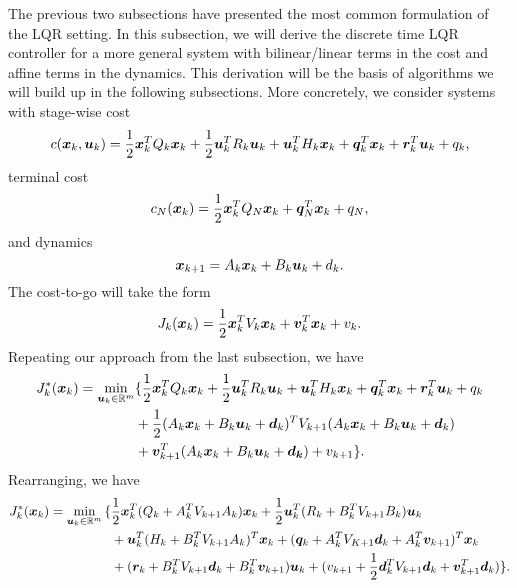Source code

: The previous two subsections have presented the most common formulation of the LQR setting. In this subsection, we will derive the discrete time LQR controller for a more general system with bilinear/linear terms in the cost and affine terms in the dynamics. This derivation will be the basis of algorithms we will build up in the following subsections. More concretely, we consider systems with stage-wise cost
\begin{equation}
    c(\bm{x}_k, \bm{u}_k) = \frac{1}{2} \bm{x}_k^T Q_k \bm{x}_k + \frac{1}{2} \bm{u}_k^T R_k \bm{u}_k + \bm{u}_k^T H_k \bm{x}_k +\bm{q}_k^T \bm{x}_k + \bm{r}^T_k \bm{u}_k + q_k,
\end{equation}
terminal cost
\begin{equation}
    c_N(\bm{x}_k) = \frac{1}{2} \bm{x}_k^T Q_N \bm{x}_k + \bm{q}_N^T \bm{x}_k + q_N,
\end{equation}
and dynamics
\begin{equation}
    \bm{x}_{k+1} = A_k \bm{x}_k + B_k \bm{u}_k + d_k.
\end{equation}
The cost-to-go will take the form 
\begin{equation}
    J_k(\bm{x}_k) = \frac{1}{2}\bm{x}_k^T V_k \bm{x}_k + \bm{v}_k^T \bm{x}_k + v_k.
\end{equation} 
Repeating our approach from the last subsection, we have
\begin{align}
\label{eq:LQR_rec_cost2}
    J_{k}^*(\bm{x}_{k}) =  \min_{\bm{u}_{k} \in \mathbb{R}^m} & {\large\{} 
    \frac{1}{2} \bm{x}_{k}^T Q_{k} \bm{x}_{k} + \frac{1}{2} \bm{u}_{k}^T R_{k} \bm{u}_{k} + \bm{u}_k^T H_k \bm{x}_k +\bm{q}_k^T \bm{x}_k + \bm{r}^T_k \bm{u}_k + q_k \\
    &+ \frac{1}{2} (A_{k} \bm{x}_{k} + B_{k} \bm{u}_{k} + \bm{d}_k)^T V_{k+1} (A_{k} \bm{x}_{k} + B_{k} \bm{u}_{k} + \bm{d}_k) \nonumber \\
    & + \bm{v}^T_{k+1} (A_{k} \bm{x}_{k} + B_{k} \bm{u}_{k} + \bm{d_k}) + v_{k+1} {\large\}}. \nonumber
\end{align}
Rearranging, we have
\begin{align}
    J_{k}^*(\bm{x}_{k}) = \min_{\bm{u}_{k} \in \mathbb{R}^m} {\Large\{}  
    & \frac{1}{2} \bm{x}_k^T (Q_k + A_k^T V_{k+1} A_k) \bm{x}_k + \frac{1}{2} \bm{u}_k^T (R_k + B_k^T V_{k+1} B_k) \bm{u}_k\\
    & + \bm{u}_k^T (H_k + B_k^T V_{k+1} A_k)^T \bm{x}_k + (\bm{q}_k + A_k^T V_{K+1} \bm{d}_k + A_k^T \bm{v}_{k+1})^T \bm{x}_k \nonumber \\
    & + (\bm{r}_k + B_k^T V_{k+1} \bm{d}_k + B_k^T \bm{v}_{k+1}) \bm{u}_k + (v_{k+1} + \frac{1}{2} \bm{d}_k^T V_{k+1} \bm{d}_k + \bm{v}_{k+1}^T \bm{d}_k) \nonumber
    {\Large\}}.
\end{align}
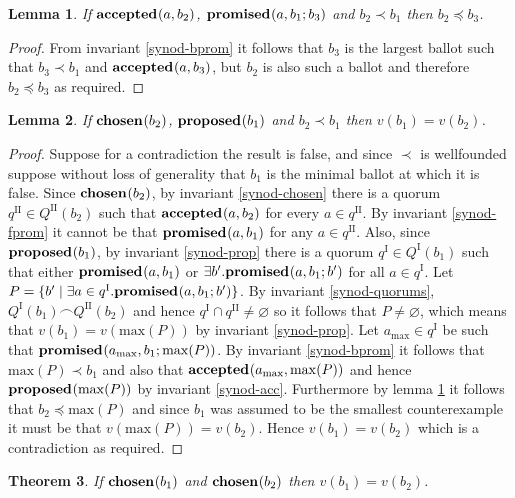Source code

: \documentclass[journal]{IEEEtran}
\newtheorem{theorem}{Theorem}
\newtheorem{lemma}[theorem]{Lemma}
\begin{document}
\begin{lemma}\label{synod-acc-bprom}If $\mathbf{accepted}_{}(a,b_2)$,
$\mathbf{promised}_{}(a,b_1;b_3)$ and $b_2 \prec b_1$ then $b_2 \preceq b_3$.\end{lemma}

\begin{proof} From invariant \ref{synod-bprom} it follows that $b_3$ is the
largest ballot such that $b_3 \prec b_1$ and $\mathbf{accepted}_{}(a,b_3)$, but $b_2$ is
also such a ballot and therefore $b_2 \preceq b_3$ as required.  \end{proof}

\begin{lemma}\label{synod-lemma} If $\mathbf{chosen}_{}(b_2)$, $\mathbf{proposed}_{}(b_1)$ and $b_2
\prec b_1$ then $v(b_1) = v(b_2)$. \end{lemma}

\begin{proof}Suppose for a contradiction the result is false, and since $\prec$
is wellfounded suppose without loss of generality that $b_1$ is the minimal
ballot at which it is false.  Since $\mathbf{chosen}_{}(b_2)$, by invariant
\ref{synod-chosen} there is a quorum $q^\textrm{II} \in Q^\textrm{II}(b_2)$
such that $\mathbf{accepted}_{}(a,b_2)$ for every $a \in q^\textrm{II}$.  By invariant
\ref{synod-fprom} it cannot be that $\mathbf{promised}_{}(a,b_1)$ for any $a \in
q^\textrm{II}$.  Also, since $\mathbf{proposed}_{}(b_1)$, by invariant \ref{synod-prop}
there is a quorum $q^\textrm{I} \in Q^\textrm{I}(b_1)$ such that either
$\mathbf{promised}_{}(a,b_1)$ or $\exists b'.  \mathbf{promised}_{}(a,b_1;b')$ for all $a \in
q^\textrm{I}$.  Let $P = \{ b' \mid \exists a \in q^\textrm{I}.
\mathbf{promised}_{}(a,b_1;b') \}$.  By invariant \ref{synod-quorums},
${Q^\textrm{I}(b_1) \frown Q^\textrm{II}(b_2)}$ and hence $q^\textrm{I} \cap
q^\textrm{II} \ne \varnothing$ so it follows that $P \ne \varnothing$, which
means that $v(b_1) = v(\mathrm{max}(P))$ by invariant \ref{synod-prop}. Let
$a_{\mathrm{max}} \in q^\textrm{I}$ be such that
$\mathbf{promised}_{}(a_{\mathrm{max}},b_1;\mathrm{max}(P))$.  By invariant
\ref{synod-bprom} it follows that $\mathrm{max}(P) \prec b_1$ and also that
$\mathbf{accepted}_{}(a_{\mathrm{max}},\mathrm{max}(P))$ and hence
$\mathbf{proposed}_{}(\mathrm{max}(P))$ by invariant \ref{synod-acc}. Furthermore by lemma
\ref{synod-acc-bprom} it follows that $b_2 \preceq \mathrm{max}(P)$ and since
$b_1$ was assumed to be the smallest counterexample it must be that
$v(\mathrm{max}(P)) = v(b_2)$.  Hence $v(b_1) = v(b_2)$ which is a
contradiction as required.  \end{proof}

\begin{theorem}\label{synod-safety-theorem} If $\mathbf{chosen}_{}(b_1)$ and
$\mathbf{chosen}_{}(b_2)$ then $v(b_1) = v(b_2)$.  \end{theorem}
\end{document}
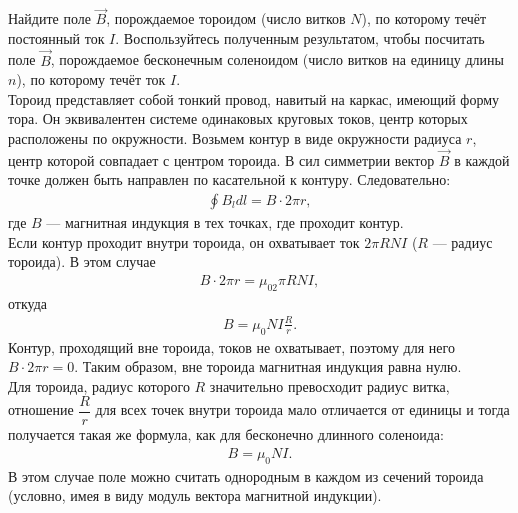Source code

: \documentclass[__main__.tex]{subfiles}
\begin{document}
Найдите поле $\vec{B}$, порождаемое тороидом (число витков $N$), по которому течёт постоянный ток $I$. Воспользуйтесь полученным результатом, чтобы посчитать поле $\vec{B}$, порождаемое бесконечным соленоидом (число витков на единицу длины $n$), по которому течёт ток $I$.\\ 

Тороид представляет собой тонкий провод, навитый на каркас, имеющий форму тора. Он эквивалентен системе одинаковых круговых токов, центр которых расположены по окружности. Возьмем контур в виде окружности радиуса $r$, центр которой совпадает с центром тороида. В сил симметрии вектор $\vec{B}$ в каждой точке должен быть направлен по касательной к контуру. Следовательно:
\begin{gather*}
\oint B_ldl=B\cdot 2\pi r,
\end{gather*}
где $B$ --- магнитная индукция в тех точках, где проходит контур.\\
Если контур проходит внутри тороида, он охватывает ток $2\pi R NI$ ($R$ --- радиус тороида). В этом случае 
\begin{gather*}
B\cdot 2\pi r=\mu_02\pi RNI,
\end{gather*}
откуда 
\begin{gather*}
B=\mu_0NI\frac{R}{r}.
\end{gather*}
Контур, проходящий вне тороида, токов не охватывает, поэтому для него $B\cdot 2\pi r=0$. Таким образом, вне тороида магнитная индукция равна нулю.\\
Для тороида, радиус которого $R$ значительно превосходит радиус витка, отношение $\dfrac{R}{r}$ для всех точек внутри тороида мало отличается от единицы и тогда получается такая же формула, как для бесконечно длинного соленоида:
\begin{gather*}
B=\mu_0NI.
\end{gather*}
В этом случае поле можно считать однородным в каждом из сечений тороида (условно, имея в виду модуль вектора магнитной индукции).
\end{document}
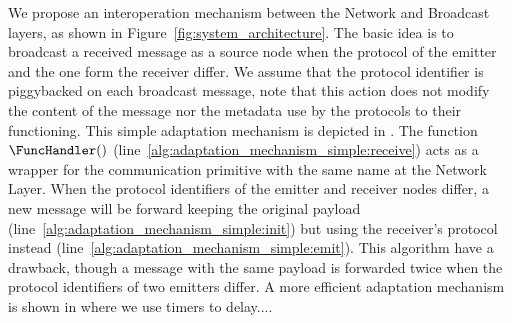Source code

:We propose an interoperation mechanism between the Network and Broadcast layers, as shown in Figure~\ref{fig:system_architecture}.
%
The basic idea is to broadcast a received message as a source node when the protocol of the emitter and the one form the receiver differ.
%
We assume that the protocol identifier is piggybacked on each broadcast message, note that this action does not modify the content of the message nor the metadata use by the protocols to their functioning.
%
This simple adaptation mechanism is depicted in .
%
The function $\FuncHandler()$ (line~\ref{alg:adaptation_mechanism_simple:receive}) acts as a wrapper for the communication primitive with the same name at the Network Layer.
%
When the protocol identifiers of the emitter and receiver nodes differ, a new message will be forward  keeping the original payload (line~\ref{alg:adaptation_mechanism_simple:init}) but using the receiver's protocol instead (line~\ref{alg:adaptation_mechanism_simple:emit}). This algorithm have a drawback, though a message with the same payload is forwarded twice when the protocol identifiers of two emitters differ.
%
A more efficient adaptation mechanism is shown in  where we use timers to delay....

Problem requirements
Find how many lines in the data above include the string "protocol", and give that number alone.

Exercise response
3